Dataset excerpts
=== Section Start ===

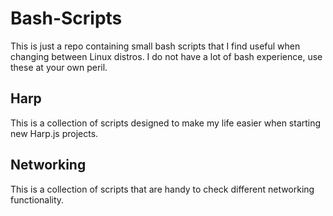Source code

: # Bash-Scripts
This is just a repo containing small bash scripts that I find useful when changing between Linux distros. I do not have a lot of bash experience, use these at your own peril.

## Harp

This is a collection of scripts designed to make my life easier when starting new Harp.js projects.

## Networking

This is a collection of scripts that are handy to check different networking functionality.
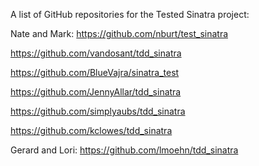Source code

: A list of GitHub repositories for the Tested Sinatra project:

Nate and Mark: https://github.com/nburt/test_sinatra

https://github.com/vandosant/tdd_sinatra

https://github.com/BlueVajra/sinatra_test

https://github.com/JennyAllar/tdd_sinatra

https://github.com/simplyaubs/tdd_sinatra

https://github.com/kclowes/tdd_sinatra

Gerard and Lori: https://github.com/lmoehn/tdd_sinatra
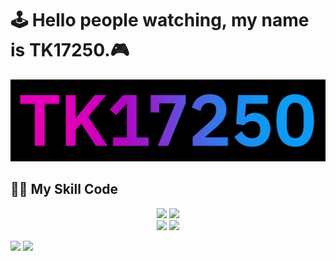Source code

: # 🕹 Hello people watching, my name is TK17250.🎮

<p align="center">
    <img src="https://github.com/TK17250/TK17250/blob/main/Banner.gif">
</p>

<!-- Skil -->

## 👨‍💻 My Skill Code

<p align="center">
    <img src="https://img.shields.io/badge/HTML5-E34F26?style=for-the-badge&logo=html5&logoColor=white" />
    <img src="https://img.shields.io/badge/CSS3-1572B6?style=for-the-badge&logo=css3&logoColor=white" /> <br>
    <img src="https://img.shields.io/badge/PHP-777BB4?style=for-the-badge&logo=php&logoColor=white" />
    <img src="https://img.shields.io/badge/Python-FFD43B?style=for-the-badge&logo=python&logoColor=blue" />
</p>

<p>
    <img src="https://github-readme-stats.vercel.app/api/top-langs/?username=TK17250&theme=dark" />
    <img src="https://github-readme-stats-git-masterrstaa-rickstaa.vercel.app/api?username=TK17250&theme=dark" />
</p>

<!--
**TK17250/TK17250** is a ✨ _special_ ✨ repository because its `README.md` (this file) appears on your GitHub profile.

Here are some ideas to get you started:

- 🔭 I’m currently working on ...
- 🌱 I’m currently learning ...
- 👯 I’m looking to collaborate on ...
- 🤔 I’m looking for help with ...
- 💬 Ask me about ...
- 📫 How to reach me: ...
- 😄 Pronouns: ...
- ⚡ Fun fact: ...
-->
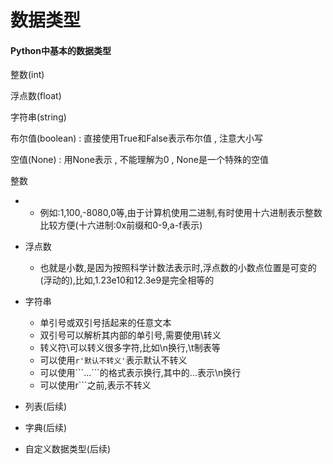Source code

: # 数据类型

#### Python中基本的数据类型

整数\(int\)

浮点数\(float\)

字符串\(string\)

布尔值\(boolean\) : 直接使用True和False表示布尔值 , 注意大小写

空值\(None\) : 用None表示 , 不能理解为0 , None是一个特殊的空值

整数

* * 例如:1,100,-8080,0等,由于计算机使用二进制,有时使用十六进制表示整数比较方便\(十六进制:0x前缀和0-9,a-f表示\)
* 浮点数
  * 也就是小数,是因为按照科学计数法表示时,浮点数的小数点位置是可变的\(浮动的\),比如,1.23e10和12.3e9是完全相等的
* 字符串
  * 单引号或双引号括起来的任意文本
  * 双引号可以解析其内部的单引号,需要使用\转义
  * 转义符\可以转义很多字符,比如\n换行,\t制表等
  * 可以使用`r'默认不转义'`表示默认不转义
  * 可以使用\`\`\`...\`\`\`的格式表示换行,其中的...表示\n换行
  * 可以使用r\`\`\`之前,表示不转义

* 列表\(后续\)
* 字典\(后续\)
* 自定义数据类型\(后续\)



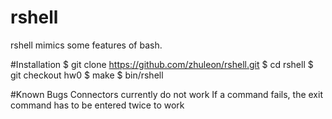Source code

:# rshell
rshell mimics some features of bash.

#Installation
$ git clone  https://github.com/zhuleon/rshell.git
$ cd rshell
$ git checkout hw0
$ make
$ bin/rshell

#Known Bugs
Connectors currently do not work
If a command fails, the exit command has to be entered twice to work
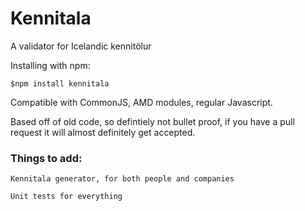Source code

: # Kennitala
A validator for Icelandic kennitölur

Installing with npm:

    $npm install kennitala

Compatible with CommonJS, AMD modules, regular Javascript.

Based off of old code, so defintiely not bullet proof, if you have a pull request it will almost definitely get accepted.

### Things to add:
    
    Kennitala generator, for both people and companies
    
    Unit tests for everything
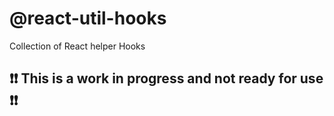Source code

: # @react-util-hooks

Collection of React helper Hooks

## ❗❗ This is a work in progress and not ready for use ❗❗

=== Section End ===
=== Section Start ===

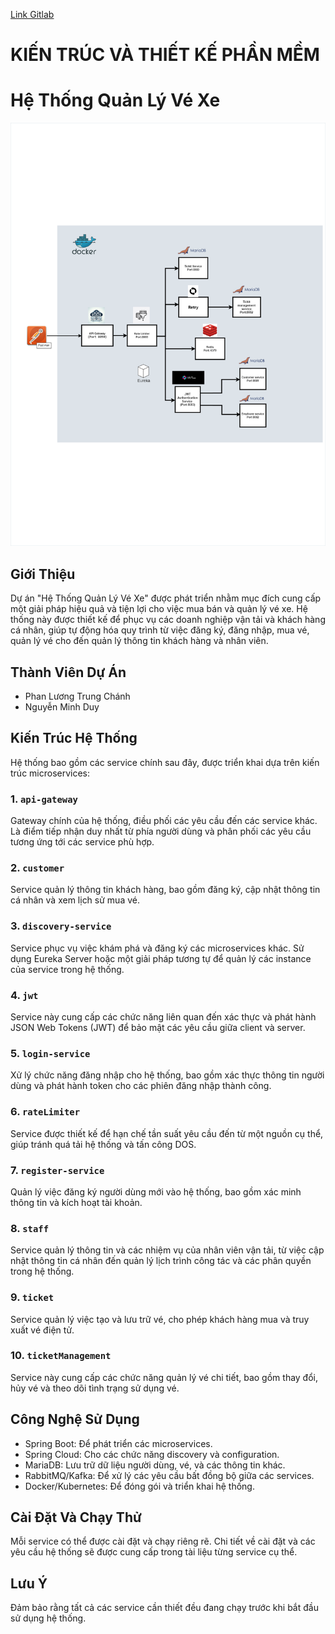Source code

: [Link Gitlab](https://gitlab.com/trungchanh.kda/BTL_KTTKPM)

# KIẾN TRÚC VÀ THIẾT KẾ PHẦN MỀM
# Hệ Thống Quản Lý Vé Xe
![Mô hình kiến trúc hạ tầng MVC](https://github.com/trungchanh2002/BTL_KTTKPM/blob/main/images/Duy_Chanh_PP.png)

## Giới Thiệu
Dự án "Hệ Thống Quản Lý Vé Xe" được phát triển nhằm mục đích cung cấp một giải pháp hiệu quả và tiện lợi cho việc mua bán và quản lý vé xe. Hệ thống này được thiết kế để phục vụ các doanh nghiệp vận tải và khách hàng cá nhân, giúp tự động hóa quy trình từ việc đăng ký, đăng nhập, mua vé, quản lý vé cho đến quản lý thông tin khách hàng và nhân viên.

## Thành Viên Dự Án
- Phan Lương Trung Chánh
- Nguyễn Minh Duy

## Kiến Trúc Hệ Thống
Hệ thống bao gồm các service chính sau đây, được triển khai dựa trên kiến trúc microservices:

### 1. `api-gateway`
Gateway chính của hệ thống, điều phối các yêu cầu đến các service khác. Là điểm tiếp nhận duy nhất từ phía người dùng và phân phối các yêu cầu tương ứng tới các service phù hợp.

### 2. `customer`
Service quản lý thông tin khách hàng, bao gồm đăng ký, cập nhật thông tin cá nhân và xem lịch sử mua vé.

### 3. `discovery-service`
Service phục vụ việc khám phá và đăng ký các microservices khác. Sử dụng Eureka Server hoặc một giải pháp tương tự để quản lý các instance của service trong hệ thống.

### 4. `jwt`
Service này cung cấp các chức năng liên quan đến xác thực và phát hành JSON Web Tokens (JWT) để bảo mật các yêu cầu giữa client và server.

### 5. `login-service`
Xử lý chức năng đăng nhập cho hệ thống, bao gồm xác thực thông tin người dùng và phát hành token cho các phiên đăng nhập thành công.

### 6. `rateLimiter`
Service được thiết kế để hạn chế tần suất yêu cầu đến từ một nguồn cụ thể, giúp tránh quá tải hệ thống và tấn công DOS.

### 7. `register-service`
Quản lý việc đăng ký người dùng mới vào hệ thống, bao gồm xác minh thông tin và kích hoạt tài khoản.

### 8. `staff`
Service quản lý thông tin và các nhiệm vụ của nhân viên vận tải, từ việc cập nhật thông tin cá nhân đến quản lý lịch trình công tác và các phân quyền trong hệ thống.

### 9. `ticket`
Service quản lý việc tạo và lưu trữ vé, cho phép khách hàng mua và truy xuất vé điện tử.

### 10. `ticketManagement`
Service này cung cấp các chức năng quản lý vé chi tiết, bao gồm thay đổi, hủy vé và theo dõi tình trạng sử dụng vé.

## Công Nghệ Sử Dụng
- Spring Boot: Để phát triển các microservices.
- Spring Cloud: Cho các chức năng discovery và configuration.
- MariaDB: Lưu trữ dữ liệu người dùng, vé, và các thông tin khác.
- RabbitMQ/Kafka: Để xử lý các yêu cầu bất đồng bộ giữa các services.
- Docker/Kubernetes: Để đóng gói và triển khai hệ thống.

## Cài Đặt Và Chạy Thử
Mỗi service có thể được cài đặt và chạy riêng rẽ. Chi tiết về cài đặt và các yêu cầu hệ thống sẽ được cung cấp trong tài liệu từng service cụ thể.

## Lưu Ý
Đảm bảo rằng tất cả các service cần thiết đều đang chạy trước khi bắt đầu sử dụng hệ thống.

=== Section End ===

## Work instruction:
Show the lines above that have the word "rshell".

## Exercise output:
:# rshell
rshell mimics some features of bash.
$ git clone  https://github.com/zhuleon/rshell.git
$ cd rshell
$ bin/rshell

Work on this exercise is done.